A dozen years ago today…

Twelve years ago at this moment, the Mississippi Gulf Coast was being erased by Katrina’s wrath. It was an era before social media, so here in Jackson, we weren’t totally aware of the devastation crashing ashore. Winds started picking up here and by noon, the storm was hitting the middle of the state. Power and trees went down. As I drove home at 1 p.m., two trees nearly crushed my car and an interstate sign flew off its posts toward me. A trip that normally takes me 30 minutes took an hour longer than that. We soon saw the apocalypse on the Coast. Casinos were on land and on homes. Death stung the senses. Landmarks were either rubble or swept out to sea. Anyone or any agency with a plan saw it washed away, too. Nightfall saw darkness, silence (except for hissing gas lines and an occasional cry for help) and misery. The cavalry wasn’t coming. Neighbor helped neighbor. The titanic task of recovery began.

The Biloxi lighthouse survived the storm and became a beacon of hope. I’ve never seen the scope of destruction I saw on the Coast. I pray I never do again.

This morning, we are watching an equally biblical disaster drown our friends in Texas and parts of Louisiana. Like every hurricane, Harvey came in with its own mix of lethality. With Katrina, it was storm surge and some wind. With Harvey, it will be primarily known for over four FEET of rain. Houston is swamped. Only 15% of the people there have flood insurance. America’s fourth largest city has been driven to its knees — and onto its rooftops.

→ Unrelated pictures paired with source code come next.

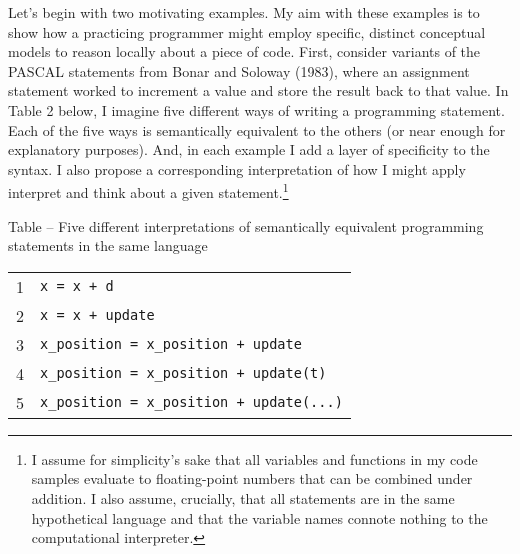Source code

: Let's begin with two motivating examples. My aim with these examples is
to show how a practicing programmer might employ specific, distinct
conceptual models to reason locally about a piece of code. First,
consider variants of the PASCAL statements from Bonar and Soloway
(1983), where an assignment statement worked to increment a value and
store the result back to that value. In Table 2 below, I imagine five
different ways of writing a programming statement. Each of the five ways
is semantically equivalent to the others (or near enough for explanatory
purposes). And, in each example I add a layer of specificity to the
syntax. I also propose a corresponding interpretation of how I might
apply interpret and think about a given statement.\footnote{I assume for
  simplicity's sake that all variables and functions in my code samples
  evaluate to floating-point numbers that can be combined under
  addition. I also assume, crucially, that all statements are in the
  same hypothetical language and that the variable names connote nothing
  to the computational interpreter.}

\protect\hypertarget{ux5fToc252445956}{}{}Table -- Five different
interpretations of semantically equivalent programming statements in the
same language

%
%
\begin{center}
  \begin{tabular}{ | l | l |}
    1 & \texttt{x\ =\ x\ +\ d} \\
    2 & \texttt{x\ =\ x\ +\ update} \\
    3 & \texttt{x\_position\ =\ x\_position\ +\ update} \\
    4 & \texttt{x\_position\ =\ x\_position\ +\ update(t)} \\
    5 & \texttt{x\_position\ =\ x\_position\ +\ update(...)} \\
  \end{tabular}
\end{center}


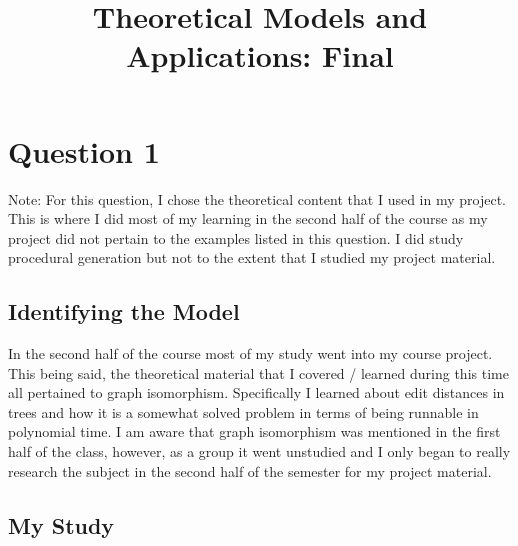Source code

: \documentclass[conference]{IEEEtran}
\begin{document}
\title{Theoretical Models and Applications: Final}

\author{
}

\maketitle

\section{Question 1}

Note: For this question, I chose the theoretical content that I used in my project. This is where I did most of my learning in the
second half of the course as my project did not pertain to the examples listed in this question. I did study procedural generation
but not to the extent that I studied my project material. 

\subsection{Identifying the Model}

In the second half of the course most of my study went into my course project. This being said, the theoretical material that I
covered / learned during this time all pertained to graph isomorphism. Specifically I learned about edit distances in trees and how
it is a somewhat solved problem in terms of being runnable in polynomial time. I am aware that graph isomorphism was mentioned in
the first half of the class, however, as a group it went unstudied and I only began to really research the subject in the second
half of the semester for my project material.

\subsection{My Study}
\end{document}
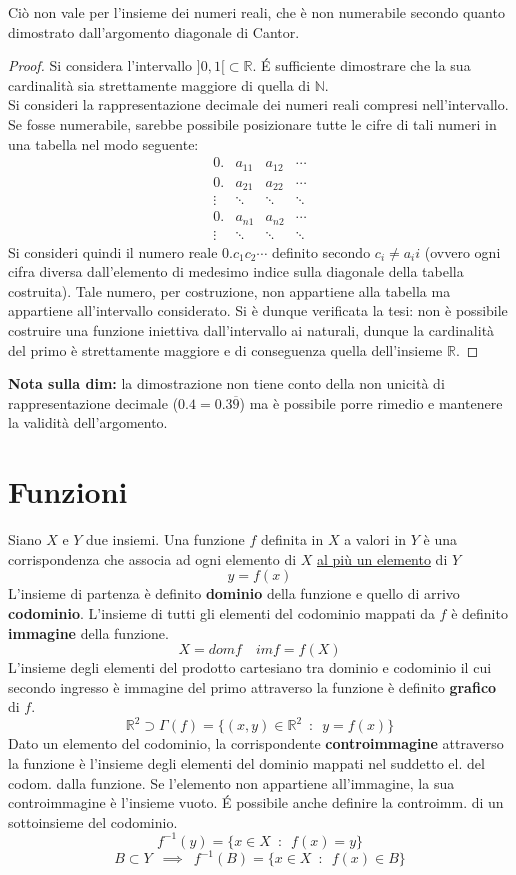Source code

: \documentclass[10pt]{article}
\theoremstyle{plain}
\begin{document}
Ciò non vale per l'insieme dei numeri reali, che è non numerabile secondo quanto dimostrato dall'argomento diagonale di Cantor.
\begin{proof}
    Si considera l'intervallo $]0,1[ \subset \mathbb{R}$. \'E sufficiente dimostrare che la sua cardinalità sia strettamente maggiore di quella di $\mathbb{N}$.
    \\Si consideri la rappresentazione decimale dei numeri reali compresi nell'intervallo. Se fosse numerabile, sarebbe possibile posizionare tutte le cifre di tali numeri in una tabella nel modo seguente:
    \[\begin{matrix}
    0. & a_{11} & a_{12} & \cdots \\
    0. & a_{21} & a_{22} & \cdots \\
    \vdots & \ddots & \ddots & \ddots \\
    0. & a_{n1} & a_{n2} & \cdots \\
    \vdots & \ddots & \ddots & \ddots
    \end{matrix}\]
    Si consideri quindi il numero reale $0.c_1 c_2 \cdots$ definito secondo $c_i \neq a_ii$ (ovvero ogni cifra diversa dall'elemento di medesimo indice sulla diagonale della tabella costruita). Tale numero, per costruzione, non appartiene alla tabella ma appartiene all'intervallo considerato. Si è dunque verificata la tesi: non è possibile costruire una funzione iniettiva dall'intervallo ai naturali, dunque la cardinalità del primo è strettamente maggiore e di conseguenza quella dell'insieme $\mathbb{R}$.
\end{proof}
\textbf{Nota sulla dim: } la dimostrazione non tiene conto della non unicità di rappresentazione decimale ($0.4 = 0.3\overline{9}$) ma è possibile porre rimedio e mantenere la validità dell'argomento.


\section{Funzioni}
\begin{defin}
Siano $X$ e $Y$ due insiemi. Una funzione $f$ definita in $X$ a valori in $Y$ è una corrispondenza che associa ad ogni elemento di $X$ \underline{al più un elemento} di $Y$
\[y = f(x)\]
L'insieme di partenza è definito \textbf{dominio} della funzione e quello di arrivo \textbf{codominio}. L'insieme di tutti gli elementi del codominio mappati da $f$ è definito \textbf{immagine} della funzione.
\[X = dom f \quad im f = f(X)\]
L'insieme degli elementi del prodotto cartesiano tra dominio e codominio il cui secondo ingresso è immagine del primo attraverso la funzione è definito \textbf{grafico} di $f$.
\[\mathbb{R}^2 \supset \Gamma (f) = \{(x,y) \in \mathbb{R}^2 \enspace : \enspace y = f(x) \}\]
Dato un elemento del codominio, la corrispondente \textbf{controimmagine} attraverso la funzione è l'insieme degli elementi del dominio mappati nel suddetto el. del codom. dalla funzione. Se l'elemento non appartiene all'immagine, la sua controimmagine è l'insieme vuoto. \'E possibile anche definire la controimm. di un sottoinsieme del codominio.
\[f^{-1}(y) = \{x \in X \enspace : \enspace f(x) = y\}\] \[B \subset Y \enspace \implies \enspace f^{-1}(B) = \{x \in X \enspace : \enspace f(x) \in B\}\]
\end{defin}
\end{document}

Katrina survivors have a knot in their stomachs. They know the hell the Harvey survivors are about to go through. Red tape, cleanup and mental distress will wear the victims down.

I read someone trying to say one storm was worse than the other. That’s ridiculous. Every disaster is horrific if you are affected. Even if you have an EF-0 tornado rip your home’s roof off, your life has been altered. But there ARE common echoes between the storms. Good people helping friends and neighbors in need. Good people coming from hundreds of miles away to help just because it is the right thing to do. Good people making a horrible situation a little bit better.

Twelve years ago today, we experienced that in Mississippi. We were slapped up the side of our heads by Hell’s fury. But we made it through together.


Just like we are watching on our TVs this morning in Houston.